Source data
Content starts

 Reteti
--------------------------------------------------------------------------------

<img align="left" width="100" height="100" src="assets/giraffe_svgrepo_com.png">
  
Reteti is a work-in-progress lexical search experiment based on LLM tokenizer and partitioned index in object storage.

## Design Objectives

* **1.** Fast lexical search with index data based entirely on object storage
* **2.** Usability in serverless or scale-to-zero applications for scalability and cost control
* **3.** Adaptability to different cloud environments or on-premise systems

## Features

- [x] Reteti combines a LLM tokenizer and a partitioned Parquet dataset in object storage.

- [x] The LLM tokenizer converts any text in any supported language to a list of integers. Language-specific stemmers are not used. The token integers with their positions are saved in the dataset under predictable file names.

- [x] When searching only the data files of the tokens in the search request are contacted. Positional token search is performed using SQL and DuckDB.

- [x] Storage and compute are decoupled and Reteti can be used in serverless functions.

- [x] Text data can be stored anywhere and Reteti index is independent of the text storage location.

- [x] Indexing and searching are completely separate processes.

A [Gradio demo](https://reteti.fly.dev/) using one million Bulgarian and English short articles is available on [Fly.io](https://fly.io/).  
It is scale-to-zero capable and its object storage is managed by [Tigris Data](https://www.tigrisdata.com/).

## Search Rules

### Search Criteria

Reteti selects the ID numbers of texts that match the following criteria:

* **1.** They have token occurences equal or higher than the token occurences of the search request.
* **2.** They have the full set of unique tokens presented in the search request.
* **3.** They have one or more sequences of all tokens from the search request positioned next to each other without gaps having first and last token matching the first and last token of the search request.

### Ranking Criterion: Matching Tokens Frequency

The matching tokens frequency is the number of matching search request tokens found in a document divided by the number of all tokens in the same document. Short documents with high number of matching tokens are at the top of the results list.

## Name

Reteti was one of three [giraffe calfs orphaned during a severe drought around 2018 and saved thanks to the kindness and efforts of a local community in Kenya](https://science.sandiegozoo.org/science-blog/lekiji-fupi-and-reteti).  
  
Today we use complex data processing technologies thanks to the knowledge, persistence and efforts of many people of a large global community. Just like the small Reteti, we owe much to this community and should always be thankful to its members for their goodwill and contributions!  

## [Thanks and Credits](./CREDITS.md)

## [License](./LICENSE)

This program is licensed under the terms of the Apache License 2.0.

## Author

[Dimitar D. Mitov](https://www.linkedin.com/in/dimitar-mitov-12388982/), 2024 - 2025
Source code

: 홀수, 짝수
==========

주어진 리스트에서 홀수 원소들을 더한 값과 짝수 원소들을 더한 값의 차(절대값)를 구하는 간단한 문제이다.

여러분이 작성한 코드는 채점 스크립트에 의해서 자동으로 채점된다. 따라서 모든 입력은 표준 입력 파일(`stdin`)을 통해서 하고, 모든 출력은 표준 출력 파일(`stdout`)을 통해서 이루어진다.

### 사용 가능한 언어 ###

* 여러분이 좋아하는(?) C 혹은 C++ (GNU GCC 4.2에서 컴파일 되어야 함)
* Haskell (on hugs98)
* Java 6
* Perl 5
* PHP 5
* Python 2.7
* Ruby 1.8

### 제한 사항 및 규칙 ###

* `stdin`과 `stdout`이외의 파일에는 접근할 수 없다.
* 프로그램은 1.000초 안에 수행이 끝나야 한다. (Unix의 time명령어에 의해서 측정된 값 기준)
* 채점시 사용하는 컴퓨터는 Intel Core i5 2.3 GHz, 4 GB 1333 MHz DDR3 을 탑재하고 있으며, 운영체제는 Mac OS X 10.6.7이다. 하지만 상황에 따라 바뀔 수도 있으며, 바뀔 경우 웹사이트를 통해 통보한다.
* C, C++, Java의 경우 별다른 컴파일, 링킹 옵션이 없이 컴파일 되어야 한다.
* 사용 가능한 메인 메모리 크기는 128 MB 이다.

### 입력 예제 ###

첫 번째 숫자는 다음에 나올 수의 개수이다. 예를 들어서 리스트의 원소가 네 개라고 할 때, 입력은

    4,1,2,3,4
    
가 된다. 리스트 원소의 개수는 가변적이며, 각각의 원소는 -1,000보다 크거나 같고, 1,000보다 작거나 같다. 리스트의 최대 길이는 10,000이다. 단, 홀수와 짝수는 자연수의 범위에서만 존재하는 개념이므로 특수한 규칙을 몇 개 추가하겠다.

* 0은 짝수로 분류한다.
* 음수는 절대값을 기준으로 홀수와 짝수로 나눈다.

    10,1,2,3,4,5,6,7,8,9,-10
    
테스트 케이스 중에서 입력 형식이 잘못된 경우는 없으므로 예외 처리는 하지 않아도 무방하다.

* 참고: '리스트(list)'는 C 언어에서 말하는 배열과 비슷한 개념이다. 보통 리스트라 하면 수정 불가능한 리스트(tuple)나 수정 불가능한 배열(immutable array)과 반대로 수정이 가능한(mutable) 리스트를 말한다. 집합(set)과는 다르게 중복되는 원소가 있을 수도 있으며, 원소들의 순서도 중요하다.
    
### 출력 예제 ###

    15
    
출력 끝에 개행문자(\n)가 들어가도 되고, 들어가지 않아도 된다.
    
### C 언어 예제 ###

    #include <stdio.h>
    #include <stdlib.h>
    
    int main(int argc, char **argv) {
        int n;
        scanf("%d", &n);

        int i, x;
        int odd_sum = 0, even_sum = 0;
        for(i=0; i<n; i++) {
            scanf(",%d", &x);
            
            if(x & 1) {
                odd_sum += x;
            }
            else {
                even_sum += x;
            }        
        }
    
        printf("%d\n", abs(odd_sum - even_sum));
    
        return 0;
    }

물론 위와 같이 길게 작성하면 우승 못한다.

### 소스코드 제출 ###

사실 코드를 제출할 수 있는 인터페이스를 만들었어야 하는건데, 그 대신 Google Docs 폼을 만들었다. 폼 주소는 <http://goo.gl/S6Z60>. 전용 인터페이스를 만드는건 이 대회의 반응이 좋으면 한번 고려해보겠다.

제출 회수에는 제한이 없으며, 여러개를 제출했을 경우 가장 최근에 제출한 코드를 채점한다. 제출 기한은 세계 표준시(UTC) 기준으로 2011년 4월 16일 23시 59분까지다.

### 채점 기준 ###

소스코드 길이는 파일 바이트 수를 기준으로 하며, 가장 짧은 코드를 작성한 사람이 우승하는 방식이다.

Content ends

# Activity
Task for the records above: copy every line in which the word "리스트의" occurs.

# Answer box
첫 번째 숫자는 다음에 나올 수의 개수이다. 예를 들어서 리스트의 원소가 네 개라고 할 때, 입력은
가 된다. 리스트 원소의 개수는 가변적이며, 각각의 원소는 -1,000보다 크거나 같고, 1,000보다 작거나 같다. 리스트의 최대 길이는 10,000이다. 단, 홀수와 짝수는 자연수의 범위에서만 존재하는 개념이므로 특수한 규칙을 몇 개 추가하겠다.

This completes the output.